# Deployment in Unterverzeichnis



## Marsman (10. Dez 2007)

Hallo Ihr!

Bisher habe ich meine Anwendungen immer in das Deploymentverzeichnis des Tomcat (oder JBoss) gestellt. Darauf konnte ich sie z.B. unter http://domain.de/anwendung/index.jsp aufrufen. Damit ich meiner Verzeichnisstruktur auf meiner Website folgen kann, hätte ich nun gerne auch eine Möglichkeit, als URL ein Unterverzeichnis anzugeben. Also zum Beispiel http://domain.de/verzeichnis/anwendung/index.jsp.
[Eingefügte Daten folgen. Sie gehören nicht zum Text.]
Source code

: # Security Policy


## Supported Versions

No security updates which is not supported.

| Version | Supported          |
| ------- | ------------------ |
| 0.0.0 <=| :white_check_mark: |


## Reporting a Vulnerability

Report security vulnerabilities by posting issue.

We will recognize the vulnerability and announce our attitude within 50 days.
Geht das irgendwie?? Ich habe von mit den Attributen docbase und path der Context.xml experimentiert, komme aber irgendwie nicht zum gewünschten Ergebnis.


Titus


----------



## maki (10. Dez 2007)

Schau doch mal in die Servlet Spec 

"anwendung" bzw. "verzeichnis" ist der context, den muss es nicht wirklich im Dateisystem geben, sondern nur ein mapping drauf, glaube kaum dass du so zum gewünschten Ergebnis kommst.
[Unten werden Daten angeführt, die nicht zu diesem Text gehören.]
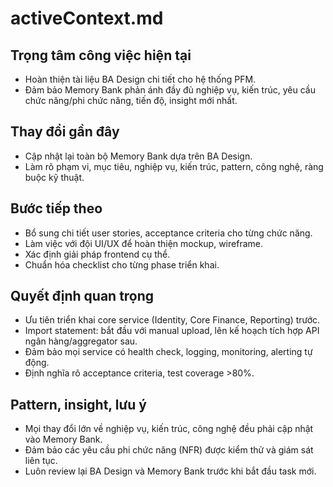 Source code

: # activeContext.md

## Trọng tâm công việc hiện tại
- Hoàn thiện tài liệu BA Design chi tiết cho hệ thống PFM.
- Đảm bảo Memory Bank phản ánh đầy đủ nghiệp vụ, kiến trúc, yêu cầu chức năng/phi chức năng, tiến độ, insight mới nhất.

## Thay đổi gần đây
- Cập nhật lại toàn bộ Memory Bank dựa trên BA Design.
- Làm rõ phạm vi, mục tiêu, nghiệp vụ, kiến trúc, pattern, công nghệ, ràng buộc kỹ thuật.

## Bước tiếp theo
- Bổ sung chi tiết user stories, acceptance criteria cho từng chức năng.
- Làm việc với đội UI/UX để hoàn thiện mockup, wireframe.
- Xác định giải pháp frontend cụ thể.
- Chuẩn hóa checklist cho từng phase triển khai.

## Quyết định quan trọng
- Ưu tiên triển khai core service (Identity, Core Finance, Reporting) trước.
- Import statement: bắt đầu với manual upload, lên kế hoạch tích hợp API ngân hàng/aggregator sau.
- Đảm bảo mọi service có health check, logging, monitoring, alerting tự động.
- Định nghĩa rõ acceptance criteria, test coverage >80%.

## Pattern, insight, lưu ý
- Mọi thay đổi lớn về nghiệp vụ, kiến trúc, công nghệ đều phải cập nhật vào Memory Bank.
- Đảm bảo các yêu cầu phi chức năng (NFR) được kiểm thử và giám sát liên tục.
- Luôn review lại BA Design và Memory Bank trước khi bắt đầu task mới.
So müsste das eher klappen:
http://domain.de/anwendung/verzeichnis/index.jsp.


----------



## ms (10. Dez 2007)

Wenn du einen Apache davorstellst sollte das schon möglich sein.

ms


----------



## Marsman (10. Dez 2007)

...es ist ein Apache davor. Aber wie geht das nur?!?

Titus


----------



## ms (10. Dez 2007)

Ohne es jetzt getestet zu haben müßte es entweder mit mod_proxy(ajp), rewrite bzw. dem jk-Connector gehen.
Oder was willst du jetzt genau wissen?

ms


----------



## Marsman (11. Dez 2007)

ms hat gesagt.:
			
		

> Oder was willst du jetzt genau wissen?



...ich versuche, das nochmal kurz zusammenzufassen: Wie wahrscheinlich jeder, habe ich die Seiten meiner Website nach Rubriken gegliedert (z.B. Musik, Bilder). Innerhalb der Rubriken gibt es weitere Unterverzeichnisse (z.B. Urlaubsfotos, Landschaften). Die URLs zu den Seiten ist natürlich ebenfalls entsprechend gegliedert. Nun habe ich für eine dieser Untergruppen eine JSF-Anwendung programmiert. Für Web-Apps habe ich aber nur ein Deploymentverzeichnis auf Domain-Ebene. Wie erreiche ich es, dass sich die Anwendung ebenfalls in dem zugehörigen Unterverzeichnis befindet? Also z.B. "Bilder/Landschaften". (Apache, JK-Mod und Tomcat sind vorhanden, JSPs und JSFs werden an den Tomcat übergeben).


Titus


----------



## maki (11. Dez 2007)

Nicht sicher b ich vestehe was du meinst, versuche trotzdem eine Antwort zu schreiben:


> Wie wahrscheinlich jeder, habe ich die Seiten meiner Website nach Rubriken gegliedert (z.B. Musik, Bilder). Innerhalb der Rubriken gibt es weitere Unterverzeichnisse (z.B. Urlaubsfotos, Landschaften).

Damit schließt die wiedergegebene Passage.